- Opening Delimiter -

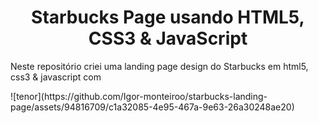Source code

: <h1 align="center">Starbucks Page usando HTML5, CSS3 & JavaScript</h1>

<p>Neste repositório criei uma landing page design do Starbucks em html5, css3 & javascript com </p>
![tenor](https://github.com/Igor-monteiroo/starbucks-landing-page/assets/94816709/c1a32085-4e95-467a-9e63-26a30248ae20)


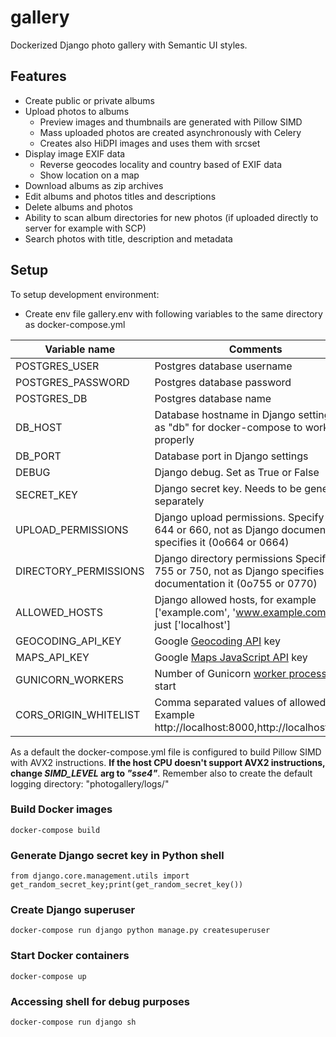 # gallery
Dockerized Django photo gallery with Semantic UI styles. 

## Features

* Create public or private albums
* Upload photos to albums
  * Preview images and thumbnails are generated with Pillow SIMD
  * Mass uploaded photos are created asynchronously with Celery
  * Creates also HiDPI images and uses them with srcset
* Display image EXIF data 
  * Reverse geocodes locality and country based of EXIF data
  * Show location on a map
* Download albums as zip archives
* Edit albums and photos titles and descriptions
* Delete albums and photos
* Ability to scan album directories for new photos (if uploaded directly to server for example with SCP)
* Search photos with title, description and metadata

## Setup

To setup development environment:

* Create env file gallery.env with following variables to the same directory as docker-compose.yml
  
Variable name | Comments
--- | --- |
POSTGRES_USER | Postgres database username
POSTGRES_PASSWORD | Postgres database password
POSTGRES_DB | Postgres database name
DB_HOST | Database hostname in Django settings. Set as "db" for docker-compose to work properly
DB_PORT | Database port in Django settings
DEBUG | Django debug. Set as True or False
SECRET_KEY | Django secret key. Needs to be generated separately
UPLOAD_PERMISSIONS | Django upload permissions. Specify like 644 or 660, not as Django documentation specifies it (0o664 or 0664)
DIRECTORY_PERMISSIONS | Django directory permissions Specify like 755 or 750, not as Django specifies documentation it (0o755 or 0770)
ALLOWED_HOSTS | Django allowed hosts, for example ['example.com', 'www.example.com'] or just ['localhost']
GEOCODING_API_KEY | Google [Geocoding API](https://developers.google.com/maps/documentation/geocoding/start) key
MAPS_API_KEY | Google [Maps JavaScript API](https://developers.google.com/maps/documentation/javascript/) key
GUNICORN_WORKERS | Number of Gunicorn [worker processses](http://docs.gunicorn.org/en/stable/settings.html#worker-processes) to start
CORS_ORIGIN_WHITELIST | Comma separated values of allowed hosts. Example http://localhost:8000,http://localhost:8080

As a default the docker-compose.yml file is configured to build Pillow SIMD with AVX2 instructions. **If the host CPU doesn't support AVX2 instructions, change _SIMD_LEVEL_ arg to _"sse4"_**. Remember also to create the default logging directory: "photogallery/logs/"
### Build Docker images
`docker-compose build`

### Generate Django secret key in Python shell
`from django.core.management.utils import get_random_secret_key;print(get_random_secret_key())`

### Create Django superuser
`docker-compose run django python manage.py createsuperuser`

### Start Docker containers
`docker-compose up`

### Accessing shell for debug purposes
`docker-compose run django sh`
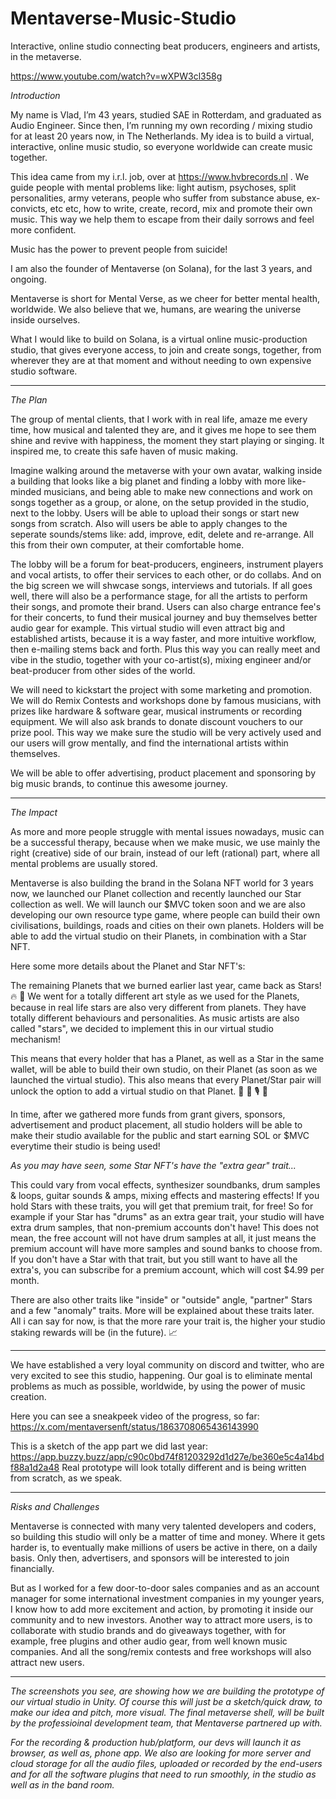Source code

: # Mentaverse-Music-Studio
Interactive, online studio connecting beat producers, engineers and artists, in the metaverse.


https://www.youtube.com/watch?v=wXPW3cl358g 


*Introduction*

My name is Vlad, I’m 43 years, studied SAE in Rotterdam, and graduated as Audio Engineer.
Since then, I’m running my own recording / mixing studio for at least 20 years now, in The Netherlands. My idea is to build a virtual, interactive, online music studio, so everyone worldwide can create music together.

This idea came from my i.r.l. job, over at https://www.hvbrecords.nl .
We guide people with mental problems like: light autism, psychoses, split personalities, army veterans, people who suffer from substance abuse, ex-convicts, etc etc, how to write, create, record, mix and promote their own music. This way we help them to escape from their daily sorrows and feel more confident.

Music has the power to prevent people from suicide!

I am also the founder of Mentaverse (on Solana), for the last 3 years, and ongoing.

Mentaverse is short for Mental Verse, as we cheer for better mental health, worldwide.
We also believe that we, humans, are wearing the universe inside ourselves.



 



What I would like to build on Solana, is a virtual online music-production studio, that gives everyone access, to join and create songs, together, from wherever they are at that moment and without needing to own expensive studio software.



 
---------
 

*The Plan*

The group of mental clients, that I work with in real life, amaze me every time, how musical and talented they are, and it gives me hope to see them shine and revive with happiness, the moment they start playing or singing. It inspired me, to create this safe haven of music making.

Imagine walking around the metaverse with your own avatar, walking inside a building that looks like a big planet and finding a lobby with more like-minded musicians, and being able to make new connections and work on songs together as a group, or alone, on the setup provided in the studio, next to the lobby.
Users will be able to upload their songs or start new songs from scratch. Also will users be able to apply changes to the seperate sounds/stems like: add, improve, edit, delete and re-arrange.
All this from their own computer, at their comfortable home.

The lobby will be a forum for beat-producers, engineers, instrument players and vocal artists, to offer their services to each other, or do collabs. And on the big screen we will shwcase songs, interviews and tutorials.
If all goes well, there will also be a performance stage, for all the artists to perform their songs, and promote their brand. Users can also charge entrance fee's for their concerts, to fund their musical journey and buy themselves better audio gear for example.
This virtual studio will even attract big and established artists, because it is a way faster, and more intuitive workflow, then e-mailing stems back and forth. Plus this way you can really meet and vibe in the studio, together with your co-artist(s), mixing engineer and/or beat-producer from other sides of the world.

We will need to kickstart the project with some marketing and promotion.
We will do Remix Contests and workshops done by famous musicians, with prizes like hardware & software gear, musical instruments or recording equipment. We will also ask brands to donate discount vouchers to our prize pool.
This way we make sure the studio will be very actively used and our users will grow mentally, and find the international artists within themselves.


We will be able to offer advertising, product placement and sponsoring by big music brands, to continue this awesome journey.




--------- 


*The Impact*

As more and more people struggle with mental issues nowadays, music can be a successful therapy, because when we make music, we use mainly the right (creative) side of our brain, instead of our left (rational) part, where all mental problems are usually stored.

Mentaverse is also building the brand in the Solana NFT world for 3 years now, we launched our Planet collection and recently launched our Star collection as well.
We will launch our $MVC token soon and we are also developing our own resource type game, where people can build their own civilisations, buildings, roads and cities on their own planets.
Holders will be able to add the virtual studio on their Planets, in combination with a Star NFT.


Here some more details about the Planet and Star NFT's:

The remaining Planets that we burned earlier last year, came back as Stars! 🔥 💫 
We went for a totally different art style as we used for the Planets, because in real life stars are also very different from planets.
They have totally different behaviours and personalities.
As music artists are also called "stars", we decided to implement this in our virtual studio mechanism!

This means that every holder that has a Planet, as well as a Star in the same wallet, will be able to build their own studio, on their Planet (as soon as we launched the virtual studio).
This also means that every Planet/Star pair will unlock the option to add a virtual studio on that Planet.
 🥁 🎹 🎙️ 🎸 

In time, after we gathered more funds from grant givers, sponsors, advertisement and product placement, all studio holders will be able to make their studio available for the public and start earning SOL or $MVC everytime their studio is being used!

*As you may have seen, some Star NFT's have the "extra gear" trait...*

This could vary from vocal effects, synthesizer soundbanks, drum samples & loops, guitar sounds & amps, mixing effects and mastering effects!
If you hold Stars with these traits, you will get that premium trait, for free! 
So for example if your Star has "drums" as an extra gear trait, your studio will have extra drum samples, that non-premium accounts don't have!
This does not mean, the free account will not have drum samples at all, it just means the premium account will have more samples and sound banks to choose from.
If you don't have a Star with that trait, but you still want to have all the extra's, you can subscribe for a premium account, which will cost $4.99 per month.

There are also other traits like "inside" or "outside" angle, "partner" Stars and a few "anomaly" traits. 
More will be explained about these traits later. All i can say for now, is that the more rare your trait is, the higher your studio staking rewards will be (in the future). 📈 

---------


We have established a very loyal community on discord and twitter, who are very excited to see this studio, happening.
Our goal is to eliminate mental problems as much as possible, worldwide, by using the power of music creation.




Here you can see a sneakpeek video of the progress, so far:
https://x.com/mentaversenft/status/1863708065436143990 

This is a sketch of the app part we did last year:
https://app.buzzy.buzz/app/c90c0bd74f81203292d1d27e/be360e5c4a14bdf88a1d2a48 
Real prototype will look totally different and is being written from scratch, as we speak.
 

---------
 

*Risks and Challenges*

Mentaverse is connected with many very talented developers and coders, so building this studio will only be a matter of time and money. Where it gets harder is, to eventually make millions of users be active in there, on a daily basis. Only then, advertisers, and sponsors will be interested to join financially.

But as I worked for a few door-to-door sales companies and as an account manager for some international investment companies in my younger years, I know how to add more excitement and action, by promoting it inside our community and to new investors. 
Another way to attract more users, is to collaborate with studio brands and do giveaways together, with for example, free plugins and other audio gear, from well known music companies. And all the song/remix contests and free workshops will also attract new users.



---------


*The screenshots you see, are showing how we are building the prototype of our virtual studio in Unity.
Of course this will just be a sketch/quick draw, to make our idea and pitch, more visual.
The final metaverse shell, will be built by the professioinal development team, that Mentaverse partnered up with.*

*For the recording & production hub/platform, our devs will launch it as browser, as well as, phone app.
We also are looking for more server and cloud storage for all the audio files, uploaded or recorded by the end-users and for all the software plugins that need to run smoothly, in the studio as well as in the band room.*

- Closing Delimiter -

▶ [YOUR ASSIGNMENT]
The lines above, starting at the one with "This is a sketch" and ending at the one with "But as I worked", are the only ones to return, exactly as written.

▶ [TASK SOLUTION]
This is a sketch of the app part we did last year:
https://app.buzzy.buzz/app/c90c0bd74f81203292d1d27e/be360e5c4a14bdf88a1d2a48 
Real prototype will look totally different and is being written from scratch, as we speak.
 

---------
 

*Risks and Challenges*

Mentaverse is connected with many very talented developers and coders, so building this studio will only be a matter of time and money. Where it gets harder is, to eventually make millions of users be active in there, on a daily basis. Only then, advertisers, and sponsors will be interested to join financially.

But as I worked for a few door-to-door sales companies and as an account manager for some international investment companies in my younger years, I know how to add more excitement and action, by promoting it inside our community and to new investors. 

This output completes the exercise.